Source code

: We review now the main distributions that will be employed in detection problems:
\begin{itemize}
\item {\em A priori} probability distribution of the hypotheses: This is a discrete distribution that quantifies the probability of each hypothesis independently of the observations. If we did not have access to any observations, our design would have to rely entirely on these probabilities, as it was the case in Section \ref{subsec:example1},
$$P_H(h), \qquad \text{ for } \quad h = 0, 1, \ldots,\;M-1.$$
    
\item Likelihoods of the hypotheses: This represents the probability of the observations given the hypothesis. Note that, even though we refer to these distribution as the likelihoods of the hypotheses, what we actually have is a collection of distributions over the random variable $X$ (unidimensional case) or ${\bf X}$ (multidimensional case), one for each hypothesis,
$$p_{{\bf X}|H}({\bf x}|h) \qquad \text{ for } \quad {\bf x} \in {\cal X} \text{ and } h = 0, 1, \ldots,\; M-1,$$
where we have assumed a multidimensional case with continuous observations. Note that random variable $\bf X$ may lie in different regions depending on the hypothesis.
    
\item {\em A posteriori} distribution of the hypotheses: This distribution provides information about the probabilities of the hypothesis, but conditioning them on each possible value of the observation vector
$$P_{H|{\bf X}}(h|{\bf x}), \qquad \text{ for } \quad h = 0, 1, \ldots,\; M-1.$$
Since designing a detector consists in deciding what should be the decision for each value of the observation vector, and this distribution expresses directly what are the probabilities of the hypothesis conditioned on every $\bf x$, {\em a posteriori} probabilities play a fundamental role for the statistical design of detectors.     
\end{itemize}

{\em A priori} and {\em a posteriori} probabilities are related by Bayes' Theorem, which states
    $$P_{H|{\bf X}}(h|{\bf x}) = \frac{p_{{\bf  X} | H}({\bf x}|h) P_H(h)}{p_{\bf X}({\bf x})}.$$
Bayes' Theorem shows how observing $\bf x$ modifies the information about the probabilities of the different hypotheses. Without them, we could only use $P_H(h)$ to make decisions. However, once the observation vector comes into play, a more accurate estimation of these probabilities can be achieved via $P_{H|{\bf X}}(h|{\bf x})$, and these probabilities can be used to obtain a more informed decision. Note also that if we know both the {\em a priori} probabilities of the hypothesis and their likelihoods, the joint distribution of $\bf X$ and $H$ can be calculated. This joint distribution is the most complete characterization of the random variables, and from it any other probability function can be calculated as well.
====
TO DO: What you give back should be exactly the lines of the data above from the line with "We review now" through the line with "where we have", both of those included, and nothing more.

ANSWER SPACE:
: We review now the main distributions that will be employed in detection problems:
\begin{itemize}
\item {\em A priori} probability distribution of the hypotheses: This is a discrete distribution that quantifies the probability of each hypothesis independently of the observations. If we did not have access to any observations, our design would have to rely entirely on these probabilities, as it was the case in Section \ref{subsec:example1},
$$P_H(h), \qquad \text{ for } \quad h = 0, 1, \ldots,\;M-1.$$
    
\item Likelihoods of the hypotheses: This represents the probability of the observations given the hypothesis. Note that, even though we refer to these distribution as the likelihoods of the hypotheses, what we actually have is a collection of distributions over the random variable $X$ (unidimensional case) or ${\bf X}$ (multidimensional case), one for each hypothesis,
$$p_{{\bf X}|H}({\bf x}|h) \qquad \text{ for } \quad {\bf x} \in {\cal X} \text{ and } h = 0, 1, \ldots,\; M-1,$$
where we have assumed a multidimensional case with continuous observations. Note that random variable $\bf X$ may lie in different regions depending on the hypothesis.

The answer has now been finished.